To do
Your answer should consist of the lines holding "operating", copied from the material below.

===== Extracted information =====

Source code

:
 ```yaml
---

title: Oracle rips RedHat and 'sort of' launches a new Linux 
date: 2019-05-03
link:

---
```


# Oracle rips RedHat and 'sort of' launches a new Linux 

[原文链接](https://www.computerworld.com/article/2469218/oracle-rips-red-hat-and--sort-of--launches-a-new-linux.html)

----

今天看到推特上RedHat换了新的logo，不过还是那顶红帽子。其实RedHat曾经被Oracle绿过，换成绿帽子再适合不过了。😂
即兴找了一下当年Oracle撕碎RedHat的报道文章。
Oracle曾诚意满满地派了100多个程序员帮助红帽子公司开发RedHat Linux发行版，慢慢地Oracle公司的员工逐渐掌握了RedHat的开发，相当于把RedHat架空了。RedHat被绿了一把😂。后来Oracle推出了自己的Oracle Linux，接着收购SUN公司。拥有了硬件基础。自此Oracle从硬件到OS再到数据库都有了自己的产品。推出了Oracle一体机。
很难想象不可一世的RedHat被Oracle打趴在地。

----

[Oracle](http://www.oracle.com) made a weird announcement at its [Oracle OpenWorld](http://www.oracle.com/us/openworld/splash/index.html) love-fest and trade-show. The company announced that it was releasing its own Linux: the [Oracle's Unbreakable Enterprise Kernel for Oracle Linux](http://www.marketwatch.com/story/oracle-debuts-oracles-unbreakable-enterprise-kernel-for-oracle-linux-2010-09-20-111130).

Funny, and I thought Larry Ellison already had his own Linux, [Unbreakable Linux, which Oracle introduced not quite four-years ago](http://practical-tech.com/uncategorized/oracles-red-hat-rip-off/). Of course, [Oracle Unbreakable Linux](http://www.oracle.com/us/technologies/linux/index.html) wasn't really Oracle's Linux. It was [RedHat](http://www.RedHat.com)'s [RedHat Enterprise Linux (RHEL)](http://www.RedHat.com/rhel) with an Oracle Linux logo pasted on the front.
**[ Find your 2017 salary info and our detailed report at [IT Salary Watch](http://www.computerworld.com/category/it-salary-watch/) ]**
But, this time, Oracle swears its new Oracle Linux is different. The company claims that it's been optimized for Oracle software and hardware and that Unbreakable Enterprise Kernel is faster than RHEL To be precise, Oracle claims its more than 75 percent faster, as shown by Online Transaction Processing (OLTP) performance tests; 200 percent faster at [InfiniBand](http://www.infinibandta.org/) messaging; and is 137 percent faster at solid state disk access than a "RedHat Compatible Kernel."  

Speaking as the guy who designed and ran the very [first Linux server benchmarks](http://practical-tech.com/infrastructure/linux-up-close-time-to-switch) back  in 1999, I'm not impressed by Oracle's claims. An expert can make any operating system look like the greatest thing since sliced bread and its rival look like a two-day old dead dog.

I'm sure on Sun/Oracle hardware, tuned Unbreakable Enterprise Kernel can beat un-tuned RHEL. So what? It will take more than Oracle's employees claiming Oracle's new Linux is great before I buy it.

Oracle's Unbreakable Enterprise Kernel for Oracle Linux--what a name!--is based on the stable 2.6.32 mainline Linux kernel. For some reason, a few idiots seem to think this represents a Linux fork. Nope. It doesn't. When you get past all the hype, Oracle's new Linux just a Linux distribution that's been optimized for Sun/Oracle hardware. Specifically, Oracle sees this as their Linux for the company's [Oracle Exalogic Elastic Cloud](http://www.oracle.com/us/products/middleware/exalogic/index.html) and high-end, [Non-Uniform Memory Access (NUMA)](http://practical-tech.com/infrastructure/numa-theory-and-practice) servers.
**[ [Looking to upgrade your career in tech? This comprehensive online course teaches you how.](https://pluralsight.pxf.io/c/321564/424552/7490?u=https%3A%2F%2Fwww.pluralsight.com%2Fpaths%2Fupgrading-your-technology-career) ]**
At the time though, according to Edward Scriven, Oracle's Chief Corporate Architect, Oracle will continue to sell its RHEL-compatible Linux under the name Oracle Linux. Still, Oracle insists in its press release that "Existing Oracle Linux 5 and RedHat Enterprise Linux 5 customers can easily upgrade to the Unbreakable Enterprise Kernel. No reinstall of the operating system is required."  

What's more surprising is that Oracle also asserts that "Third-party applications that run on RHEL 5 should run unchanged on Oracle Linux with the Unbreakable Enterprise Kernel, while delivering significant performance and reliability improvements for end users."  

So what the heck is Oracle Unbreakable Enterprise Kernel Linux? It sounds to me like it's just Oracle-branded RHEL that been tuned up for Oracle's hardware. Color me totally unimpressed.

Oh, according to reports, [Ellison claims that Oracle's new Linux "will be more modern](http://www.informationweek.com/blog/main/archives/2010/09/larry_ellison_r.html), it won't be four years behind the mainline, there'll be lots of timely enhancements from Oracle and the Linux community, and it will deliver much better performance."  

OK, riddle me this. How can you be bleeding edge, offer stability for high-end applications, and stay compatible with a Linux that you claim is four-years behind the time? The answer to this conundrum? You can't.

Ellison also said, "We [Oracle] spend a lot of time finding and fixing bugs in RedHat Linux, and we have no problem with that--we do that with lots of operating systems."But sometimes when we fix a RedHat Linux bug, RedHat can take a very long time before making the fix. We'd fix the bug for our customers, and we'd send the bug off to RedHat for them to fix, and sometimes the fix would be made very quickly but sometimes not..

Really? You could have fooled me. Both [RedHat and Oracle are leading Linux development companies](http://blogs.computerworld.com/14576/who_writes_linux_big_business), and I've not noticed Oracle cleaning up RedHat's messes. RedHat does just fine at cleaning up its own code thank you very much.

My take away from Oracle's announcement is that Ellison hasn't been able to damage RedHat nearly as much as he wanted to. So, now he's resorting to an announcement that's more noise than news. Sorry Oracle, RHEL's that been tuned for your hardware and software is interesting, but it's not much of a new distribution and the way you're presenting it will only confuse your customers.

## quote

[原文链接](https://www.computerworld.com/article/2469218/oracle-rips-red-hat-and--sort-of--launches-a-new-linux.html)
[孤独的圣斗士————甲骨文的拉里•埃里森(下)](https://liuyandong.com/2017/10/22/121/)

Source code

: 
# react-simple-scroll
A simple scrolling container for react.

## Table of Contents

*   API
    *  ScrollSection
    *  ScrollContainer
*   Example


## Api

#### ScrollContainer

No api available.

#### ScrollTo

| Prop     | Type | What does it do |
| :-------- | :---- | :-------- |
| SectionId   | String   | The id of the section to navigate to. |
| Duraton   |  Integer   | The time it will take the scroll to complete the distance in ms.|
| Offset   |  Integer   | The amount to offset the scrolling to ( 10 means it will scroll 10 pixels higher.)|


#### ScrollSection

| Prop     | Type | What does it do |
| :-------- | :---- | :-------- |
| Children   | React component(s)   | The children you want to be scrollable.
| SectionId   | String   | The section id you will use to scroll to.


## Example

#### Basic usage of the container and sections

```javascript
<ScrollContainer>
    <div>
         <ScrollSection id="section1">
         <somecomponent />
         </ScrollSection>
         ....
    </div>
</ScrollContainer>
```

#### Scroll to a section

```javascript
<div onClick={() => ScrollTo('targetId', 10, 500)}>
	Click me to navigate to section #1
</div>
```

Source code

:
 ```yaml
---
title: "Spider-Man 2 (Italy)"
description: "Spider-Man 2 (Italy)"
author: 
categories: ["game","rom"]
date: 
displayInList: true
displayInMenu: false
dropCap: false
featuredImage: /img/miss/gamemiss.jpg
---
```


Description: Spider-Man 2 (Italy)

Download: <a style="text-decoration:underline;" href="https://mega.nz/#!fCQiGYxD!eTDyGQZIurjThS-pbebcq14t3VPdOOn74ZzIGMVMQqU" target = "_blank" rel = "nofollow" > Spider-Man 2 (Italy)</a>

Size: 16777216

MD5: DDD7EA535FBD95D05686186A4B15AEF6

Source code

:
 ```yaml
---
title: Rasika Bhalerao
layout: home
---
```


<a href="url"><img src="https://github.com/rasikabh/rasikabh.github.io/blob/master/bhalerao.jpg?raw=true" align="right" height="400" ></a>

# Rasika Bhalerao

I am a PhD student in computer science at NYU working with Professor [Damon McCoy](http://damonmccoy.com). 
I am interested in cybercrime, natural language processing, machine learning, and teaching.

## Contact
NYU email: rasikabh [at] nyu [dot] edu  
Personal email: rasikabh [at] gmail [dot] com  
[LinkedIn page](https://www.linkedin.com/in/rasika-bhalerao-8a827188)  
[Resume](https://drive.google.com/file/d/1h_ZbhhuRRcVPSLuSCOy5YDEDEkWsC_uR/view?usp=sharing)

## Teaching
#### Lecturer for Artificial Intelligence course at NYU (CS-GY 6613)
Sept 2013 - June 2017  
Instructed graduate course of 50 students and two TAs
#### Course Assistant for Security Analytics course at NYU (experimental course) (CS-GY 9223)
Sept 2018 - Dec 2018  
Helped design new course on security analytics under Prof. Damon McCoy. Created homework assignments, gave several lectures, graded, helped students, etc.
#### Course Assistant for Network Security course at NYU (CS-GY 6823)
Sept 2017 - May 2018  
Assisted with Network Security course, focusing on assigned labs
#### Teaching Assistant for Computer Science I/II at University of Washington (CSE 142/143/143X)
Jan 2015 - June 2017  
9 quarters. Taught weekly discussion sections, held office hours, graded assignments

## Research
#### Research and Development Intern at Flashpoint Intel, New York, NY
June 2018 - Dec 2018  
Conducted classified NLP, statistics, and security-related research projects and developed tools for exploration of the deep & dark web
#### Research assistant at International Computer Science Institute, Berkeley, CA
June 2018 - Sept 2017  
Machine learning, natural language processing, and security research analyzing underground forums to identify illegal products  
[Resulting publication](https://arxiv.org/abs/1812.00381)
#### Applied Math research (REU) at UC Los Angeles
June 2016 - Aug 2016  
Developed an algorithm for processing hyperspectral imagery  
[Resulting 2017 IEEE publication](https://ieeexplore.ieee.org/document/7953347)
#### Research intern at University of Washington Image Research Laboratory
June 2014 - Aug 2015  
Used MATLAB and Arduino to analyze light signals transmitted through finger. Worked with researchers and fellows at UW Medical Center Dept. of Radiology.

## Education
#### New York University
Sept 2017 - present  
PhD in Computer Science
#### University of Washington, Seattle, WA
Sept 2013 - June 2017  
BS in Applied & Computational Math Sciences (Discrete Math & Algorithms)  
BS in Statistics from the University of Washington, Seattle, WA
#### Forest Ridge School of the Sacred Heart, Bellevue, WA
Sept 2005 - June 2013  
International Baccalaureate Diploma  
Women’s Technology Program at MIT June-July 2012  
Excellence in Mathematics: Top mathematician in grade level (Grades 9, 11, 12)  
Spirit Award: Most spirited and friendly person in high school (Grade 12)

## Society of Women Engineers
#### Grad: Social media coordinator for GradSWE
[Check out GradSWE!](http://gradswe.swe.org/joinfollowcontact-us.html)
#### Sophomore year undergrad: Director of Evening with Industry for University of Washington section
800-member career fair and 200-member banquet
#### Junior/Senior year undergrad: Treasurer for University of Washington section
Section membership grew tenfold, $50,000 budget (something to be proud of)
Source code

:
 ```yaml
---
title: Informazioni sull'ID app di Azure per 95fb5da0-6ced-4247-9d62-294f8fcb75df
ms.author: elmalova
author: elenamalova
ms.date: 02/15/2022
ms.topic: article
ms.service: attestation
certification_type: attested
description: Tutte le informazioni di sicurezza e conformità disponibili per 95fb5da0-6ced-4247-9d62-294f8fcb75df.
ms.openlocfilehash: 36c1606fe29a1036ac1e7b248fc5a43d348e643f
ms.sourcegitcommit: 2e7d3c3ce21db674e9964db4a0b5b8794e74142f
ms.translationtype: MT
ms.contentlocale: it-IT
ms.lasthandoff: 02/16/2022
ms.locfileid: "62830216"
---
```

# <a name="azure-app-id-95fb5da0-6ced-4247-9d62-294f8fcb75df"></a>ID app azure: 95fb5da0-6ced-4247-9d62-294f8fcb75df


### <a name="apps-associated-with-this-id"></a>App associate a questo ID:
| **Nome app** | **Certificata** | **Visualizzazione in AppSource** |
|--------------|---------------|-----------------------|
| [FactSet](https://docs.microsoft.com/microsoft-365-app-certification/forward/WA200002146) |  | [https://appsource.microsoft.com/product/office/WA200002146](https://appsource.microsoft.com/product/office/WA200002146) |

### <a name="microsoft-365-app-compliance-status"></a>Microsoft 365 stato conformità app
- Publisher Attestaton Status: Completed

=====

Answer space
Speaking as the guy who designed and ran the very [first Linux server benchmarks](http://practical-tech.com/infrastructure/linux-up-close-time-to-switch) back  in 1999, I'm not impressed by Oracle's claims. An expert can make any operating system look like the greatest thing since sliced bread and its rival look like a two-day old dead dog.
At the time though, according to Edward Scriven, Oracle's Chief Corporate Architect, Oracle will continue to sell its RHEL-compatible Linux under the name Oracle Linux. Still, Oracle insists in its press release that "Existing Oracle Linux 5 and RedHat Enterprise Linux 5 customers can easily upgrade to the Unbreakable Enterprise Kernel. No reinstall of the operating system is required."  
Ellison also said, "We [Oracle] spend a lot of time finding and fixing bugs in RedHat Linux, and we have no problem with that--we do that with lots of operating systems."But sometimes when we fix a RedHat Linux bug, RedHat can take a very long time before making the fix. We'd fix the bug for our customers, and we'd send the bug off to RedHat for them to fix, and sometimes the fix would be made very quickly but sometimes not..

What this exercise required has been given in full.